### [Dataset entries]
[Start of section]

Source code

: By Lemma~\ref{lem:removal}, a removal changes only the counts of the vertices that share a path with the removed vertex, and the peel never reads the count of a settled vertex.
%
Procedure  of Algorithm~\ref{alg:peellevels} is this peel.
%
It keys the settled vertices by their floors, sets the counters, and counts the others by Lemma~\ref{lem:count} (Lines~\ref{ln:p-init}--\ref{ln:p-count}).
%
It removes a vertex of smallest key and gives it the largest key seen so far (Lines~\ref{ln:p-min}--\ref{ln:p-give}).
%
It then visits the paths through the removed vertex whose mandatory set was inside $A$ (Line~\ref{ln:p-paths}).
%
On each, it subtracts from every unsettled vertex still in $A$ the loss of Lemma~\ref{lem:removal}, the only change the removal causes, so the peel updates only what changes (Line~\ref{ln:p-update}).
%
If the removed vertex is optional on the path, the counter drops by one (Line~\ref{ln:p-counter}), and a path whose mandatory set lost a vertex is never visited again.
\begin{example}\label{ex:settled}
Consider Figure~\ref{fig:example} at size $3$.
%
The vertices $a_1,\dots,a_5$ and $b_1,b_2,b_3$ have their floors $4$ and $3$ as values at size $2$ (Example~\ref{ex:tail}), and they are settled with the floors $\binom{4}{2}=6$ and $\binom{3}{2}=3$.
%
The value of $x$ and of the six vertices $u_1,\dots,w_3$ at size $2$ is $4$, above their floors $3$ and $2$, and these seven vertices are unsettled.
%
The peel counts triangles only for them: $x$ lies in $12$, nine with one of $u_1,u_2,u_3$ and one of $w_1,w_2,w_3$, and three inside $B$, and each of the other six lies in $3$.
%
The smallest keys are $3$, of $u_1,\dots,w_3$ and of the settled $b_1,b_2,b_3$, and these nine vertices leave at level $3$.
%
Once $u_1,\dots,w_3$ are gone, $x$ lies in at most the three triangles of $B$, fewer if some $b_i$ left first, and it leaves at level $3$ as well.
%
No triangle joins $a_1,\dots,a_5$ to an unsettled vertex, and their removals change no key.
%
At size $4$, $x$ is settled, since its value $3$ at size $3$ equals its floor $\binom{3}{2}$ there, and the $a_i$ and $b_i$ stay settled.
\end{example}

[End of section]

### [Task statement]
If a line in the data above includes the string "with", copy it.

### [Written response]
: By Lemma~\ref{lem:removal}, a removal changes only the counts of the vertices that share a path with the removed vertex, and the peel never reads the count of a settled vertex.
The vertices $a_1,\dots,a_5$ and $b_1,b_2,b_3$ have their floors $4$ and $3$ as values at size $2$ (Example~\ref{ex:tail}), and they are settled with the floors $\binom{4}{2}=6$ and $\binom{3}{2}=3$.
The peel counts triangles only for them: $x$ lies in $12$, nine with one of $u_1,u_2,u_3$ and one of $w_1,w_2,w_3$, and three inside $B$, and each of the other six lies in $3$.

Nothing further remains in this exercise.